# 2018 Wrangler JK Fisher install



## Vermontster (Oct 10, 2012)

As the title suggests, I made an appointment at Snowplow Sales in Walpole N.H. for the install. They are booked way out, the earliest I can can get in is Dec. 17. It's their first EZ-V install on a Wrangler, so I'll be the guinea pig.


----------



## Hydromaster (Jun 11, 2018)

Why not install it yourself?


----------



## Mountain Bob (Nov 12, 2017)

I believe Fisher does not recommend that plow for that truck.


----------



## cwren2472 (Aug 15, 2014)

Hydromaster said:


> Why not install it yourself?


Maybe hes afraid of :



jbsplow said:


> Hey guys i made a mistake and really could use a hand trying to figure out what i did, Easiest way to fix my mess up.... Installed my saltdogg 2000 salter wiring today on my brand new 550 6.7 2017 and when i was running the wiring threw the firewall/ Rubber grommet i believe i just nicked one of the factory wires on the truck in the wiring harness that goes threw the firewall with knife.... Now salter is installed and now my truck says service advace trac, And no hill start available and the wrench is on the dash, trucks like brand new and the wiring for the salter is so big the gromet wont even fit anyways now with the two wires/plow wire going threw it... hoping i don't have to take it in and get a whole new harness i cant imagine that being a cheap fix. The factory wiring harness is so tight, its impossible for me to pull it out/ even move it to get a better look at it, Any help would be appreciated


----------



## Hydromaster (Jun 11, 2018)

Of drilling hole and installing a grommet?


----------



## Vermontster (Oct 10, 2012)

Fisher does approve the HT, SD, & EZ-V for the Wrangler.


----------



## theplowmeister (Nov 14, 2006)

Mountain Bob said:


> I believe Fisher does not recommend that plow for that truck.
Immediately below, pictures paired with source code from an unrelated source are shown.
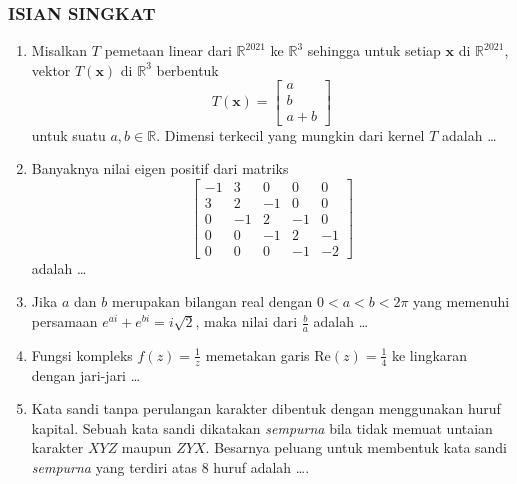 \documentclass[12pt,twoside]{article}
\begin{document}
\subsubsection*{ISIAN SINGKAT}
\begin{enumerate}
	\item Misalkan $T$ pemetaan linear dari $\mathbb{R}^{2021}$ ke $\mathbb{R}^3$ sehingga untuk setiap $\mathbf{x}$ di $\mathbb{R}^{2021}$, vektor $T(\mathbf{x})$ di $\mathbb{R}^3$ berbentuk
	      \[T(\mathbf{x})=\begin{bmatrix}
			      a \\b\\a+b
		      \end{bmatrix}\]
	      untuk suatu $a,b\in\mathbb{R}$. Dimensi terkecil yang mungkin dari kernel $T$ adalah \dots
	\item Banyaknya nilai eigen positif dari matriks
	      \[\begin{bmatrix}
			      -1 & 3  & 0  & 0  & 0  \\
			      3  & 2  & -1 & 0  & 0  \\
			      0  & -1 & 2  & -1 & 0  \\
			      0  & 0  & -1 & 2  & -1 \\
			      0  & 0  & 0  & -1 & -2
		      \end{bmatrix}\]
	      adalah \dots
	\item Jika $a$ dan $b$ merupakan bilangan real dengan $0<a<b<2\pi$ yang memenuhi persamaan $e^{ai}+e^{bi}=i\sqrt{2}$, maka nilai dari $\frac{b}{a}$ adalah \dots
	\item Fungsi kompleks $f(z)=\frac{1}{z}$ memetakan garis $\text{Re}(z)=\frac{1}{4}$ ke lingkaran dengan jari-jari \dots
	\item Kata sandi tanpa perulangan karakter dibentuk dengan menggunakan huruf kapital. Sebuah kata sandi dikatakan \textit{sempurna} bila tidak memuat untaian karakter $XYZ$ maupun $ZYX$. Besarnya peluang untuk membentuk kata sandi \textit{sempurna} yang terdiri atas 8 huruf adalah \dots.
\end{enumerate}
\end{document}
Yes fisher does IF he has the 2700 LB front axle


----------



## cwren2472 (Aug 15, 2014)

Vermontster said:


> As the title suggests, I made an appointment at Snowplow Sales in Walpole N.H. for the install. They are booked way out, the earliest I can can get in is Dec. 17. It's their first EZ-V install on a Wrangler, so I'll be the guinea pig.


The EZ-V is still a new plow - I'm sure there are a whole slew of applications that they haven't done yet for them. But the installation for the EZ-V is no different than it would be for any other model on the Wrangler. The truck pieces are exactly the same as they would be for a straight blade application.


----------



## Mountain Bob (Nov 12, 2017)

cwren2472 said:


> The EZ-V is still a new plow - I'm sure there are a whole slew of applications that they haven't done yet for them. But the installation for the EZ-V is no different than it would be for any other model on the Wrangler. The truck pieces are exactly the same as they would be for a straight blade application.


No research needed by Fisher.Wranglers have used the same 2 axles for years, the plow mounts are the same, and the new EZ-V is much heavier. Fisher has a very nice online tool to figure out plow fitments.
Somebody should look up and post the "Jeep front end sags" and "Jeep front air shocks" threads, to save time.
Fisher also does not recommend the EZ-V for any of the newer Wrangler JL's, 2018 and up.


----------



## WIPensFan (Jan 31, 2009)

Vermontster said:


> As the title suggests, I made an appointment at Snowplow Sales in Walpole N.H. for the install. They are booked way out, the earliest I can can get in is Dec. 17. It's their first EZ-V install on a Wrangler, so I'll be the guinea pig.


Scary.


Hydromaster said:


> Of drilling hole and installing a grommet?


I wouldn't. Unless I knew the vehicle layout really well. Everything is so jammed in these engine compartments it's usually hard to even see what you're doing. I have no doubt that you and many others on here are very mechanically inclined, probably just as many are horrible at it like me!


----------



## cwren2472 (Aug 15, 2014)

WIPensFan said:


> Scary.


My first appt is 12/21/21. You snooze, you lose...



WIPensFan said:


> I wouldn't. Unless I knew the vehicle layout really well. Everything is so jammed in these engine compartments it's usually hard to even see what you're doing. I have no doubt that you and many others on here are very mechanically inclined, probably just as many are horrible at it like me!


I wasn't going to weigh in on that other thread, but I guarantee that guy did a lot more than "nick" the wire in his brand new F550. Maybe he shoulda paid someone....


----------



## WIPensFan (Jan 31, 2009)

cwren2472 said:


> My first appt is 12/21/21. You snooze, you lose...
> 
> I wasn't going to weigh in on that other thread, but I guarantee that guy did a lot more than "nick" the wire in his brand new F550. Maybe he shoulda paid someone....


The guy that did my plow install's was so good at what he did, and knew all the ins and outs so it was a no brainer to let him do everything. Now, he used to walk me through some troubleshooting, as the plows got older and some things broke. Probably the most frustrating phone calls ever for him.
:hammerhead:


----------



## EHoward19 (Jan 20, 2015)

I run an EZV on my Wrangler JK without any issues. Only weighs roughly an additional 50 pounds. IMO V mode is less wear and tear on the Jeep as you aren't pushing a pile, just letting the snow roll off the blade.


----------